今回のスクープは、ストレートに恋愛となりますが、これは契約です。安易に友雅との関係を肯定しないで下さい。ナオサイドはあくまで、友雅は『よき先輩』であることをアピールして下さい。
微妙な匙加減はすべて友雅が行います。ですから、友雅とどのような状態になっても、恋愛が絡んでいると勘違いしないで頂きたい。もちろん余計な行動もしないで下さい」
「はい、それは重々承知しています。分かっているわね、ナオ!」
「分かってるよぉ。何聞かれても、『アドバイスを受けていただけです』って答えればいいんでしょ?もう、耳タコだよ」
「これ!ナオ!!」
 礼儀をわきまえない我儘なモデル。
 友雅は彼女をまともに見ないまま、そう格付けた。
 今はそのスタイルの良さと容姿でちやほやされているが、長くは持つまいと友雅は思った。
 事務所一の大型新人らしいが、モデルとしては中途半端。世界の舞台に立てる器量ではない。そして10代後半の若さとはいえ、今時の我儘な子供のままでは女優としても怪しいものだ。
 もっとも、彼女がどうであろうと友雅には一片の興味もないが……。
 鷹通もナオの態度に呆れて、こめかみを押さえた。






「見て見て!出たよ、友雅の相手の写真!!」
 友雅の記事が載った雑誌を持って登校してきたのは、ゴシップ好きの美由紀だった。
 いつもの通り朝のおしゃべりを楽しんでいたあかねの友達は、美由紀が差し出した雑誌を受け取りながら尋ねた。
「えっ?もしかして空港の相手?」
「それはわかんないけど、でも年齢的にめちゃ怪しいよ〜」
「ちょっと見せて」
「あ、ここだよ」
 美由紀が広げたのは見開きでモノクロの写真が載ったページ。
 そこには友雅と若い女性がふたりっきりで、ホテル内のレストランで食事しているところが隠し撮りされていた。
 そしてもう一枚は、エスコートする友雅の腕に甘えるように女性が腕を絡めた後姿……。
「モデルのナオ?知ってる?」
「あんまり知らないけど、ファッション雑誌とかに出てるモデルみたい」
「年は私達くらいかぁ……。

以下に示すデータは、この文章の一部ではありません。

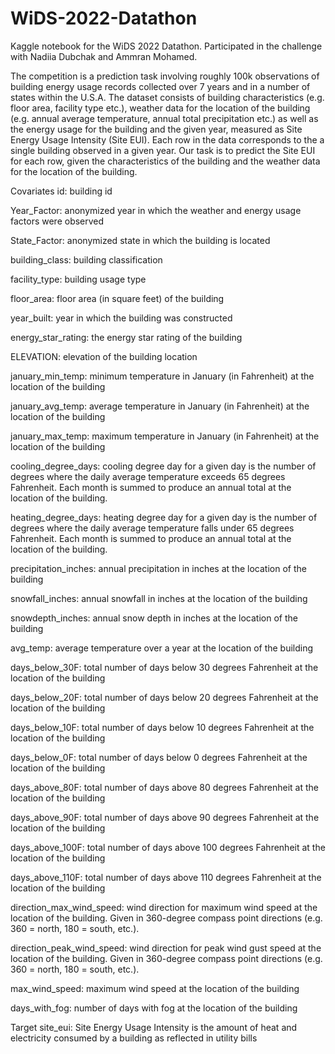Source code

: # WiDS-2022-Datathon

Kaggle notebook for the WiDS 2022 Datathon. Participated in the challenge with Nadiia Dubchak and Ammran Mohamed.

The competition is a prediction task involving roughly 100k observations of building energy usage records collected over 7 years and in a number of states within the U.S.A. The dataset consists of building characteristics (e.g. floor area, facility type etc.), weather data for the location of the building (e.g. annual average temperature, annual total precipitation etc.) as well as the energy usage for the building and the given year, measured as Site Energy Usage Intensity (Site EUI). Each row in the data corresponds to the a single building observed in a given year. Our task is to predict the Site EUI for each row, given the characteristics of the building and the weather data for the location of the building.

Covariates
id: building id

Year_Factor: anonymized year in which the weather and energy usage factors were observed

State_Factor: anonymized state in which the building is located

building_class: building classification

facility_type: building usage type

floor_area: floor area (in square feet) of the building

year_built: year in which the building was constructed

energy_star_rating: the energy star rating of the building

ELEVATION: elevation of the building location

january_min_temp: minimum temperature in January (in Fahrenheit) at the location of the building

january_avg_temp: average temperature in January (in Fahrenheit) at the location of the building

january_max_temp: maximum temperature in January (in Fahrenheit) at the location of the building

cooling_degree_days: cooling degree day for a given day is the number of degrees where the daily average temperature exceeds 65 degrees Fahrenheit. Each month is summed to produce an annual total at the location of the building.

heating_degree_days: heating degree day for a given day is the number of degrees where the daily average temperature falls under 65 degrees Fahrenheit. Each month is summed to produce an annual total at the location of the building.

precipitation_inches: annual precipitation in inches at the location of the building

snowfall_inches: annual snowfall in inches at the location of the building

snowdepth_inches: annual snow depth in inches at the location of the building

avg_temp: average temperature over a year at the location of the building

days_below_30F: total number of days below 30 degrees Fahrenheit at the location of the building

days_below_20F: total number of days below 20 degrees Fahrenheit at the location of the building

days_below_10F: total number of days below 10 degrees Fahrenheit at the location of the building

days_below_0F: total number of days below 0 degrees Fahrenheit at the location of the building

days_above_80F: total number of days above 80 degrees Fahrenheit at the location of the building

days_above_90F: total number of days above 90 degrees Fahrenheit at the location of the building

days_above_100F: total number of days above 100 degrees Fahrenheit at the location of the building

days_above_110F: total number of days above 110 degrees Fahrenheit at the location of the building

direction_max_wind_speed: wind direction for maximum wind speed at the location of the building. Given in 360-degree compass point directions (e.g. 360 = north, 180 = south, etc.).

direction_peak_wind_speed: wind direction for peak wind gust speed at the location of the building. Given in 360-degree compass point directions (e.g. 360 = north, 180 = south, etc.).

max_wind_speed: maximum wind speed at the location of the building

days_with_fog: number of days with fog at the location of the building

Target
site_eui: Site Energy Usage Intensity is the amount of heat and electricity consumed by a building as reflected in utility bills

友雅も変わったものに手を出したくなったのかな?」
「それありえる〜。いい女は食い尽くしたってカンジ?でもさ、案外年下の子が可愛くてはまっちゃったりして〜」
「スタイルはいいもんね。もしかしてナオの体目当てとか?」
「やだー、もう!でも、意外とありえたりしてね」
「いやいや、実はナオが友雅の名声狙いかもよ」
 少女達が、キャアキャアとはしゃいで笑いあう。





 ガタンッ!
 突然、椅子を鳴らして立ち上がったあかねを、友雅の話題で盛り上がっていた友達は驚きを浮かべて見上げた。
「あかね?」
「トイレ行ってくる」
 あかねの唐突な行動を不思議そうな眼差しで見つめる友達を置いて、あかねはさっさと教室を出て行った。
 面白半分に語られる友雅の恋愛噂話なんて聞きたくなかった。
 いくら友達でも、本当の友雅を知らない彼女達に、もっともらしく語って欲しくなかった。
 あかねは校舎の屋上へ続く階段を登った。
 施錠された鉄の扉。
 あかねはそっと鍵を開け、寒風吹きすさぶ屋外へと出る。
 ポケットの中に忍ばせていた携帯を取り出して見ると、新たな着信とメッセージを知らせる表示が点灯していた。
 それを見て、あかねがホッと微かな安堵の表情を浮かべた。そしてメッセージを選択し、携帯を耳に当てる。
 流れてくる、優しい低い声。大好きな友雅の声……。
 けれどあかねはそれを聞き終えると、少しの戸惑いも見せずに消去ボタンを押した。
 一瞬のうちにメッセージが消去されたのを確認して、あかねはフェンスに腕を乗せて遙か遠くを見つめた。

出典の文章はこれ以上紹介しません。